To spur this ecosystem of startups and businesses creating solutions in partnership with cities, FIWARE has partnered with TM Forum to create a set of business support enablers  that help to monetize data and create innovative business models involving multiple players, whether that be the manufacturer of the hardware deployed, the collector and publisher of the data that is added to help make sense and contextualize the solution to the local environment, or the system integrator partners who ensure that solutions are in the hands of the citizens and users who need access. “TM Forum’s APIs and FIWARE’s APIs enable real-time access and management of city data, provide an innovative suite of tools for third party developers which together can significantly improve overall interoperability across complex smart city services. TM Forum APIs work on any technology and any service, are free to the public and enable interoperability and end to end management of these services,” said Joann O’Brien, Vice President of APIs and Ecosystems at TM Forum.

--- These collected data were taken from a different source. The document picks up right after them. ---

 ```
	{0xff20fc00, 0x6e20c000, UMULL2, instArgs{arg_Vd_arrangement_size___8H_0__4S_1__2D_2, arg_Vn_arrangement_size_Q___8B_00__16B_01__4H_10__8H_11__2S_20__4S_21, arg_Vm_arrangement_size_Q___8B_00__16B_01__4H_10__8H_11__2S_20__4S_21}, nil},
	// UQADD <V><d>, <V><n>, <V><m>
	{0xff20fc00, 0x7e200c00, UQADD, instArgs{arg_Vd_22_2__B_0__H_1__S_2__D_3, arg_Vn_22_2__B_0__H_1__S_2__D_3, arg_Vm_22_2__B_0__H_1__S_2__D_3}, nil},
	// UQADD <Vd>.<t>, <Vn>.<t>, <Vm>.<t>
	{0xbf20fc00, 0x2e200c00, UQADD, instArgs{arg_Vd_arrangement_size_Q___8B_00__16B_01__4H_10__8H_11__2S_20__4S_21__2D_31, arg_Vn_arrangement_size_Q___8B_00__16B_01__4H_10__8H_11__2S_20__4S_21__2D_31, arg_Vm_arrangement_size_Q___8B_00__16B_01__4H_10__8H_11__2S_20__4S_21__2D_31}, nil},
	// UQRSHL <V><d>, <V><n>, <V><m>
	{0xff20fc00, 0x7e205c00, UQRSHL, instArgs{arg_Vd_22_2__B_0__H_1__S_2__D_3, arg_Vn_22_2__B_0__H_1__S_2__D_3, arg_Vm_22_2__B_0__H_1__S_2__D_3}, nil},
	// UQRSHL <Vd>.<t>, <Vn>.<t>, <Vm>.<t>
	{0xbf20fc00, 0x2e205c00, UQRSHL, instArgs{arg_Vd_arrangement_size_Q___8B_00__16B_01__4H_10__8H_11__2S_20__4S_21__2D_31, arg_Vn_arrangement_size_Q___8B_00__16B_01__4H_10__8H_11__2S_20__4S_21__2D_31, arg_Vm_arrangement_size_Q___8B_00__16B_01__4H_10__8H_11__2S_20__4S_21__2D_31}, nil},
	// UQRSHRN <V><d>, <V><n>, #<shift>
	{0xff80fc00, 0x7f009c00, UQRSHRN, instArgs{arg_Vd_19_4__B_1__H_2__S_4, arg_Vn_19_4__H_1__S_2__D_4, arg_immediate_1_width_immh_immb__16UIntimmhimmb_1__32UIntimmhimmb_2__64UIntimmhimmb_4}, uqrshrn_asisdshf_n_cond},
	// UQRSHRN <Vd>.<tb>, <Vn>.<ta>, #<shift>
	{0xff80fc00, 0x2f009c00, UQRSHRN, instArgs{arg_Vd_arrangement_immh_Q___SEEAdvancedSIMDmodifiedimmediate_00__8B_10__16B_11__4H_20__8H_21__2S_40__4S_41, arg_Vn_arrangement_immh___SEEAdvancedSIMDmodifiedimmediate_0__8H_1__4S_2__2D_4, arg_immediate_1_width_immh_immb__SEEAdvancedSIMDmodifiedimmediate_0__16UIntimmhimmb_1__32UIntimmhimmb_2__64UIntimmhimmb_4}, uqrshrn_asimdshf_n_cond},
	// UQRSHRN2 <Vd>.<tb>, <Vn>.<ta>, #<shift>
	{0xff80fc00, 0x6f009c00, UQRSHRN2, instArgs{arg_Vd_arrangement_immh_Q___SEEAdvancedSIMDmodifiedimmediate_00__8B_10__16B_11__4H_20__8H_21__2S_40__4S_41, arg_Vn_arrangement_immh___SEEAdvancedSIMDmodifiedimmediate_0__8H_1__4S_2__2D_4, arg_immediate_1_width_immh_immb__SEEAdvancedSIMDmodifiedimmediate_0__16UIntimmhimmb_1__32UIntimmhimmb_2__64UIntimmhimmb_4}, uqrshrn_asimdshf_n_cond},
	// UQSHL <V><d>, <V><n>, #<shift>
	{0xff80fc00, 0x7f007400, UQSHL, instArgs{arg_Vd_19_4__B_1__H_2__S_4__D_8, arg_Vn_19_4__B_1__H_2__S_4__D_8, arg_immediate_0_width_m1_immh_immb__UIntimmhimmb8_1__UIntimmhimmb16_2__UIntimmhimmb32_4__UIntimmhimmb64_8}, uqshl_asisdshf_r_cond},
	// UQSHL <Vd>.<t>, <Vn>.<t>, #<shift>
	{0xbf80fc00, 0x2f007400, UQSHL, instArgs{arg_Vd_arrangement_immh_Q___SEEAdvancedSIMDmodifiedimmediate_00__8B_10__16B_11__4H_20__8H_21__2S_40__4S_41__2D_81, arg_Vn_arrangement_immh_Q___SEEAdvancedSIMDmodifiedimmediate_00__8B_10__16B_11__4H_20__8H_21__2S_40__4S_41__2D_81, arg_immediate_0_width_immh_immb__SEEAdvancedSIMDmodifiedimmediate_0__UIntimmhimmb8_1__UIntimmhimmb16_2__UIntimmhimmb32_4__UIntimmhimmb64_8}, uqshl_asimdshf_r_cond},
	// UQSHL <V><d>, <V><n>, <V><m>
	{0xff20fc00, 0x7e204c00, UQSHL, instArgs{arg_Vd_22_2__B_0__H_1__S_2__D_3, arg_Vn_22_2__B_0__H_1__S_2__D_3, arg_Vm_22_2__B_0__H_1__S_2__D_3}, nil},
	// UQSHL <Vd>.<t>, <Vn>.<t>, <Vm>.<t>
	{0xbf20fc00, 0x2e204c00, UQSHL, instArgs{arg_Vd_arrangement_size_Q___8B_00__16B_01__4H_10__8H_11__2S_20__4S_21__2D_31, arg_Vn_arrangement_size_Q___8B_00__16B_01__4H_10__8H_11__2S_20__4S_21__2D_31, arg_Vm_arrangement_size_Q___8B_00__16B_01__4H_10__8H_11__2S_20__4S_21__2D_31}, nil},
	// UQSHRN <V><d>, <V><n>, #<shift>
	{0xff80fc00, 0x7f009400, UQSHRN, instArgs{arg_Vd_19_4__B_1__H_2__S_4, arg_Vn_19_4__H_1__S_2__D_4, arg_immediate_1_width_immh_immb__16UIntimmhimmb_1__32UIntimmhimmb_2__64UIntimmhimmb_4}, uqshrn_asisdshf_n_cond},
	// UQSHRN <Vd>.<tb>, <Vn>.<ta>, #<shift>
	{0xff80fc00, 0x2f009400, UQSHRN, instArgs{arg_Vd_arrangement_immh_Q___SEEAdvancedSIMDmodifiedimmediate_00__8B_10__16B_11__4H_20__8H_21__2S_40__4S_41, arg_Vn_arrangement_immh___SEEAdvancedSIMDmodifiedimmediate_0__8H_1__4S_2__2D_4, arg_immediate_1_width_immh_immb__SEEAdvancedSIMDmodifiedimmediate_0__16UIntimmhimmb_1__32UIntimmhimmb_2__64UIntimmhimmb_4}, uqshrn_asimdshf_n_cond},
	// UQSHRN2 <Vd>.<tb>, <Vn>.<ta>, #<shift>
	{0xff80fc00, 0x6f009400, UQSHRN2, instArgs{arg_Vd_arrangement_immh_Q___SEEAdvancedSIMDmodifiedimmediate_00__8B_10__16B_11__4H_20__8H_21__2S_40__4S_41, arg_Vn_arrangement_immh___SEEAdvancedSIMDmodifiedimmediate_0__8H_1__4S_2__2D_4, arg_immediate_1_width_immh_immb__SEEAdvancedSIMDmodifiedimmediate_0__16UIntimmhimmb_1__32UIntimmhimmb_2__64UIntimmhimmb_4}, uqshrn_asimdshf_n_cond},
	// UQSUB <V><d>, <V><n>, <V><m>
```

“Cities prioritize sustainable economic development above all, but it has become clear that in order to achieve this, we need a harmonized global smart city market that connects to local realities. Common standards, which are practical and easy to use, are key for cities that want to be open and agile,” said Martin Brynskov, Chair of the OASC initiative.

“Cities are beginning to embrace the value of city platforms and the innovation, economic growth opportunities and citizen engagement they can drive. Standardized APIs are a critical element of making this happen,” comments Carl Piva, Head of TM Forum’s Smart City Forum.

Today’s announcement by the White House represents a significant step towards solving the lack of common standards which was considered as the major bottleneck holding back economic development and the growth of the smart city ecosystem.

The FIWARE open source community has been instrumental in building the FIWARE platform to the stage of maturity it has currently achieved. “The creation of the FIWARE Foundation will continue to drive community input and leadership on the adoption of open standard APIs and the data models being used by cities and solution providers” explains Ulrich Ahle, CEO of the FIWARE Foundation. The FIWARE Foundation gives FIWARE greater strength and gives cities and business more confidence in being able to access a set of open source standards and tools that are not locked within any vendor.